• **Data for this task**
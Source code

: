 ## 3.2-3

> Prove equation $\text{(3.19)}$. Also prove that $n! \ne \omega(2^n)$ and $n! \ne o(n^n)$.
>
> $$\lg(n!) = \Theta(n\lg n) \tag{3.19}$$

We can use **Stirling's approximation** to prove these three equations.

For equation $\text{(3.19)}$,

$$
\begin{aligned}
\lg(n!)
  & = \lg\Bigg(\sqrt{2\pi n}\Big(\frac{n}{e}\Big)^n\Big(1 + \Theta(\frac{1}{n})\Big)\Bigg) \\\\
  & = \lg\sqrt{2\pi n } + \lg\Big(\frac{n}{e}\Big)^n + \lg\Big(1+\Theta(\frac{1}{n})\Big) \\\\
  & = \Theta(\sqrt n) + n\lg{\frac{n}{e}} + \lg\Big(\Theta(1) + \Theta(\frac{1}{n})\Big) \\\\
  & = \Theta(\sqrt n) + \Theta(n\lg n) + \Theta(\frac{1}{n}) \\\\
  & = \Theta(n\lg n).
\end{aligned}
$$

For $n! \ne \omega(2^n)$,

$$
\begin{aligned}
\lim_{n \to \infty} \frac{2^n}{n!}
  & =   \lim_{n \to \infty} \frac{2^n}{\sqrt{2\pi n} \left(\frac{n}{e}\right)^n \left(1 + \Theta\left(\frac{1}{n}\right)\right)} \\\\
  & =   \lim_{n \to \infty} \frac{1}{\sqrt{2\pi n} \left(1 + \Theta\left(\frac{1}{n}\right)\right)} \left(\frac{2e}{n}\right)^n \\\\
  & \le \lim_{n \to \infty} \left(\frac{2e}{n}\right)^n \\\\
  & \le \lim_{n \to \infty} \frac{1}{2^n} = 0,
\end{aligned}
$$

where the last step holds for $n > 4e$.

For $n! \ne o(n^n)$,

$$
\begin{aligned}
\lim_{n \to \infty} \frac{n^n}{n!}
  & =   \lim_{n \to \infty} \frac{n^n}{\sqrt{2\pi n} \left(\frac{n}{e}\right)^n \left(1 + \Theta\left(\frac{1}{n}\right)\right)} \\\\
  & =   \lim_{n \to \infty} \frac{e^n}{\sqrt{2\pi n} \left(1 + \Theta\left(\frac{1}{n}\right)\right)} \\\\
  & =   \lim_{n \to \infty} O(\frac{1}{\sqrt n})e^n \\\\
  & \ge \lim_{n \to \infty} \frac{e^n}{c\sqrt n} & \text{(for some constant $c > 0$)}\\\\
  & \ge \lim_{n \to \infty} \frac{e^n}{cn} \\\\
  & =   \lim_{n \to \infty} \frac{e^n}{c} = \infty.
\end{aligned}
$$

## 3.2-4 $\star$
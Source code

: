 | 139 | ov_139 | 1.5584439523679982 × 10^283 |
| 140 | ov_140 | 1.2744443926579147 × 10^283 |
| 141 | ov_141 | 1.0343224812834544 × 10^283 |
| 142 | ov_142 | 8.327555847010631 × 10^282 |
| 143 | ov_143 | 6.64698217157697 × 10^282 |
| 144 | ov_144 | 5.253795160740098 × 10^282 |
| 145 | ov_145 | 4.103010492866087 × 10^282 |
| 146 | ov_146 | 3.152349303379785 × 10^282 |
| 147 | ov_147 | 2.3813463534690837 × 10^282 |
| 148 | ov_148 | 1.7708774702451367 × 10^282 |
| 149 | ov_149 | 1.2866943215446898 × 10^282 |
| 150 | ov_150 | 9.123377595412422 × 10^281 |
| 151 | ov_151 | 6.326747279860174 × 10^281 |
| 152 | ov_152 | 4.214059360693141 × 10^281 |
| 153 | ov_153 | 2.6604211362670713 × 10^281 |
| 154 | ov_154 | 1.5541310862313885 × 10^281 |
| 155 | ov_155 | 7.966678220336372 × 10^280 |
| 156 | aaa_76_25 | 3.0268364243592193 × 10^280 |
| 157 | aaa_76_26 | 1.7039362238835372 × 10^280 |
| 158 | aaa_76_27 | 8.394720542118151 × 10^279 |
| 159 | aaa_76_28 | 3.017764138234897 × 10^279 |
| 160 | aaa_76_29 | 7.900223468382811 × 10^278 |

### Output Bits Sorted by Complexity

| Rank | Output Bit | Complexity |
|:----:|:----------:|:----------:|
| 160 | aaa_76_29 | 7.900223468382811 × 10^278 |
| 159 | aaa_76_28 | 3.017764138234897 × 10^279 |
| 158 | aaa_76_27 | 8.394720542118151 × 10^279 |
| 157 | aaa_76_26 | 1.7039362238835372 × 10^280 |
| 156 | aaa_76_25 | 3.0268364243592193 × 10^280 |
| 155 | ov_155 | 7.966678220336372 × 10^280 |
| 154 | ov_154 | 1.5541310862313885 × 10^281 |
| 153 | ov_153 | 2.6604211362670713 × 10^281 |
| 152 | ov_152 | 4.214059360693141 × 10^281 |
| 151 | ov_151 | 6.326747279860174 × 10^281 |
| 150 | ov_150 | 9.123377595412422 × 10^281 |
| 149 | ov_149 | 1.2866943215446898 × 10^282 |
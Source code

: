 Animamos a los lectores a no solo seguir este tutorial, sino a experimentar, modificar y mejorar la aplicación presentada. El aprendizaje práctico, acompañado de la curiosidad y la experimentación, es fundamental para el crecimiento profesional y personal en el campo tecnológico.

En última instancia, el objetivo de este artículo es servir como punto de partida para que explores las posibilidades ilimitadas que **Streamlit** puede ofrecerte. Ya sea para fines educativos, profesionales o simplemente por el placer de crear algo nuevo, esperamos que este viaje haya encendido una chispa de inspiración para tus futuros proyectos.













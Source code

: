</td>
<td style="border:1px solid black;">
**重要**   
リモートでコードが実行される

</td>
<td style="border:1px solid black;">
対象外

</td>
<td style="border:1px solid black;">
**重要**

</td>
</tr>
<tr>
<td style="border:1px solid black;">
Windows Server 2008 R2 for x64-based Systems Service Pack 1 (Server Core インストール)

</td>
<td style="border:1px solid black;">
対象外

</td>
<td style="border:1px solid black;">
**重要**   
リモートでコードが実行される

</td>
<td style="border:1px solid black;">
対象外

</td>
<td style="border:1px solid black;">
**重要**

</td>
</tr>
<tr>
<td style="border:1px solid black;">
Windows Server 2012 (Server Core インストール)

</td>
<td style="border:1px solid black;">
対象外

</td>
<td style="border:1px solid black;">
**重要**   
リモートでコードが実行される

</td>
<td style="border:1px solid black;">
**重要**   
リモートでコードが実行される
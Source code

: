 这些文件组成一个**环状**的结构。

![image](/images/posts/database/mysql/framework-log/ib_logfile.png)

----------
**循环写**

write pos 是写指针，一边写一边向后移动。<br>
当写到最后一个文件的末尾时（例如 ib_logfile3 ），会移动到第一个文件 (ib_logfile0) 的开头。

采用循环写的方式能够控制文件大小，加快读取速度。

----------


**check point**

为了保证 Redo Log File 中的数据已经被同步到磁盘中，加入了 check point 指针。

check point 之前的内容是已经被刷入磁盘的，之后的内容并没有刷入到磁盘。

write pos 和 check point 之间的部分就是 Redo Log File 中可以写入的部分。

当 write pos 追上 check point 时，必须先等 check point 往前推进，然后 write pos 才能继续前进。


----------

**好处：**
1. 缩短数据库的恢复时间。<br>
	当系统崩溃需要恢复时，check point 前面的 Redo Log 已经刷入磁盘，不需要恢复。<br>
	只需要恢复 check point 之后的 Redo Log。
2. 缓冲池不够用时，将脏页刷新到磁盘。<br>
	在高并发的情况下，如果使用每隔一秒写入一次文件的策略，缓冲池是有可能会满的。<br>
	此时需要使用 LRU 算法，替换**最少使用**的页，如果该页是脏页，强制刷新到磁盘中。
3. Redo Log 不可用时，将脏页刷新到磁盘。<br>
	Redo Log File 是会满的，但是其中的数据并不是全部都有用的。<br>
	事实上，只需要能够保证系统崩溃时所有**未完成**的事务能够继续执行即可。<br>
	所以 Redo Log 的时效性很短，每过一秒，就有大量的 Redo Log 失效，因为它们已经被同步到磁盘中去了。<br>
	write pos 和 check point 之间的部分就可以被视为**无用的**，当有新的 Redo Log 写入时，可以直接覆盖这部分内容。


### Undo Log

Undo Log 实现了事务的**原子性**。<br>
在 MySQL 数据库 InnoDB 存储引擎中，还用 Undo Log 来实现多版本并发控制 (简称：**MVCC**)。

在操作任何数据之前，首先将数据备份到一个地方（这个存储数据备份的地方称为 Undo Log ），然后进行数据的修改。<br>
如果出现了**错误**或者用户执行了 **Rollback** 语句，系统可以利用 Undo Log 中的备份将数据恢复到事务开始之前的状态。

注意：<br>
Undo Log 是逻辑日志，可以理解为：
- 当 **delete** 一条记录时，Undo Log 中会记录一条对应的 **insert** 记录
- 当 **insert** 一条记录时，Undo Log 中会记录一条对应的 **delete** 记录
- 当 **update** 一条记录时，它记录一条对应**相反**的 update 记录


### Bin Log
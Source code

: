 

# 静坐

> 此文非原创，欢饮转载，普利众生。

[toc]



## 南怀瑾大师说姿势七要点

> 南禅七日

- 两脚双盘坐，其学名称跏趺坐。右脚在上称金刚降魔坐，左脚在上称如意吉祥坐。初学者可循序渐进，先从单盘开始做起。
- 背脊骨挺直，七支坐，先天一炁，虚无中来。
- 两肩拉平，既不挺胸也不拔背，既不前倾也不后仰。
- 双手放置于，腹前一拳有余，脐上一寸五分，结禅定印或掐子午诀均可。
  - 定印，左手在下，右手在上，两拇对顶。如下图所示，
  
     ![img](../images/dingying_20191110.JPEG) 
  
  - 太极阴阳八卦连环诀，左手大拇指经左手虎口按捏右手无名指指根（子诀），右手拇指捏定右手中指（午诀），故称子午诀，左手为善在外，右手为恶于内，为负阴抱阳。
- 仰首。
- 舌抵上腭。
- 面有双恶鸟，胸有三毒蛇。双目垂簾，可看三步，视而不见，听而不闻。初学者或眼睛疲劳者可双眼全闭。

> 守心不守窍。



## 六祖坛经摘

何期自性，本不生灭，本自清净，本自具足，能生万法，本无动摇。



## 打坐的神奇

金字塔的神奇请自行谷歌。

• **Problem**
Go through the listing, find each line with the word "para", and copy it.

• **Task answer**
: Animamos a los lectores a no solo seguir este tutorial, sino a experimentar, modificar y mejorar la aplicación presentada. El aprendizaje práctico, acompañado de la curiosidad y la experimentación, es fundamental para el crecimiento profesional y personal en el campo tecnológico.
En última instancia, el objetivo de este artículo es servir como punto de partida para que explores las posibilidades ilimitadas que **Streamlit** puede ofrecerte. Ya sea para fines educativos, profesionales o simplemente por el placer de crear algo nuevo, esperamos que este viaje haya encendido una chispa de inspiración para tus futuros proyectos.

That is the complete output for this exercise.